Fiber lasers have laid down a strong track record for high-power, high-quality beams for industry and even the military. The challenge is pushing them beyond their current limits.

figure[Getty Images]

When the U.S. Navy announced plans to test its 30-kW LaWS (Laser Weapon System) on the USS Ponce several years ago, the technology news editor of New Scientist asked me what type of laser it used—and was astounded when I told him it contained industrial fiber lasers. The surprise was understandable. Having covered the Airborne Laser, a megawatt-class chemical-laser behemoth that filled the interior of a Boeing 747, he expected that a laser weapon would have to be massive.

For decades, the Pentagon had likewise thought it needed big lasers to make powerful weapons. Elias Snitzer had used a fiber-like core-cladding structure to make the first glass laser at the American Optical Company in 1961, and military developers had tried to scale such lasers into logs that would fire powerful pulses. But so much heat accumulated in the thick glass rods that they shattered. After that, the U.S. military turned to flowing-gas lasers to remove the waste heat. The Airborne Laser program, which lasted from the mid-1990s to 2012, was the last of that line.

Elias Snitzer opened the door to high-power fiber lasers in 1988, when he developed a new fiber structure to better couple pump light into the fiber.

Fiber laser revival

Snitzer re-opened the door to high-power fiber lasers in 1988, when he developed a new fiber structure to better couple pump light into the fiber. Diode pumping had emerged for solid-state lasers in the 1980s, but for fiber lasers this initially had required coupling the pump light into the small central core. Snitzer added an extra glass layer between the traditional high-index fiber core and low-index cladding.

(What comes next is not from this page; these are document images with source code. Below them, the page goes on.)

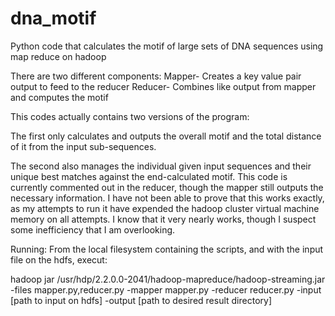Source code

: # dna_motif
Python code that calculates the motif of large sets of DNA sequences using map reduce on hadoop

There are two different components:
  Mapper- Creates a key value pair output to feed to the reducer
  Reducer- Combines like output from mapper and computes the motif

This codes actually contains two versions of the program:

The first only calculates and outputs the overall motif and the total distance of it from the input sub-sequences.

The second also manages the individual given input sequences and their unique best matches against the end-calculated motif.
This code is currently commented out in the reducer, though the mapper still outputs the necessary information.  I have not been able to prove that this works exactly, as my attempts to run it have expended the hadoop cluster virtual machine memory on all attempts.  I know that it very nearly works, though I suspect some inefficiency that I am overlooking.

Running:
From the local filesystem containing the scripts, and with the input file on the hdfs, execut:

hadoop jar /usr/hdp/2.2.0.0-2041/hadoop-mapreduce/hadoop-streaming.jar -files mapper.py,reducer.py -mapper mapper.py -reducer reducer.py -input [path to input on hdfs] -output [path to desired result directory]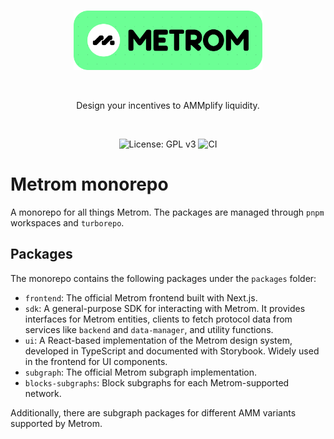 <br />

<p align="center">
    <img src=".github/static/logo.svg" alt="Metrom logo" width="60%" />
</p>

<br />

<p align="center">
    Design your incentives to AMMplify liquidity.
</p>

<br />

<p align="center">
    <img src="https://img.shields.io/badge/License-GPLv3-blue.svg" alt="License: GPL v3">
    <img src="https://github.com/metrom-xyz/monorepo/actions/workflows/ci.yml/badge.svg" alt="CI">
</p>

# Metrom monorepo

A monorepo for all things Metrom. The packages are managed through `pnpm`
workspaces and `turborepo`.

## Packages

The monorepo contains the following packages under the `packages` folder:

- `frontend`: The official Metrom frontend built with Next.js.
- `sdk`: A general-purpose SDK for interacting with Metrom. It provides
  interfaces for Metrom entities, clients to fetch protocol data from services
  like `backend` and `data-manager`, and utility functions.
- `ui`: A React-based implementation of the Metrom design system, developed in
  TypeScript and documented with Storybook. Widely used in the frontend for UI
  components.
- `subgraph`: The official Metrom subgraph implementation.
- `blocks-subgraphs`: Block subgraphs for each Metrom-supported network.

Additionally, there are subgraph packages for different AMM variants supported
by Metrom.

This inner cladding had a refractive index lower than the core but higher than the outer cladding. Thus the boundary between the core and the inner cladding confined the laser light generated in the neodymium-doped core, while the boundary between the inner and outer cladding confined the diode pump light in the inner cladding. Development on that foundation continued, with changes in fiber geometry, doping and diode combinations contributing to increases in brightness, power and energy efficiency (see infographic at right).

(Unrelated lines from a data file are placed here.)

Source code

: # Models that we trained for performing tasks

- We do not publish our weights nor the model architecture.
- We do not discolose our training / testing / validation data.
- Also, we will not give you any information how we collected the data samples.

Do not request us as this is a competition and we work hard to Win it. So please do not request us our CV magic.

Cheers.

figurePower on the rise: Growth in power of IPG Photonics fiber-laser offerings in the past quarter-century. [IPG Photonics]

The mid-1990s boom in fiber optic communications diverted most companies’ attention from lasers to development of fiber amplifiers, but IPG Photonics, founded in Moscow in 1990 by OSA Fellow Valentin Gapontsev, made major progress in ytterbium-doped fiber lasers. The company started with a one-watt single-mode fiber laser in 1995; by 2004, it had reached single-mode continuous output of one kilowatt. About two years earlier, IPG had also introduced a multimode fiber laser that relied heavily on tapered fiber bundles, both to concentrate the pump light and to combine the output of separate single-mode lasers; the power of that product line soon reached several kilowatts. As power levels rose, the company focused on industrial applications that could use multimode beams.

IPG reported a record 10 kW from a single-mode fiber laser in 2009, an impressive engineering achievement that remained a plateau for single-mode fiber lasers for several years. The system was a tandem oscillator-amplifier that started with a diode-pumped 1-kW fiber laser oscillating at 1070 nm. The key to reaching 10 kW was pumping the 15-m fiber amplifier that followed it with 45 diode-pumped single-mode Yb fiber lasers emitting at 1018 nm. The absorption and emission bands of ytterbium overlap, with absorption at 850-1080 nm and emission at 980-1100 nm; the 1018-nm pump line can produce a population inversion at 1070 nm. The photon defect of that system is less than 5 percent, which eases thermal management, a key consideration for high-power single-mode lasers.

According to a recent review article by Michalis Zervas and Christophe Codemard, tandem pumping is needed for diffraction-limited single-mode beams with powers over 3 kW (it’s not, however, needed for high-power multimode fiber lasers). In recent years, IPG has extended single-mode fiber lasers to 15-20 kW, says Bryce Samson, IPG’s director of North American sales.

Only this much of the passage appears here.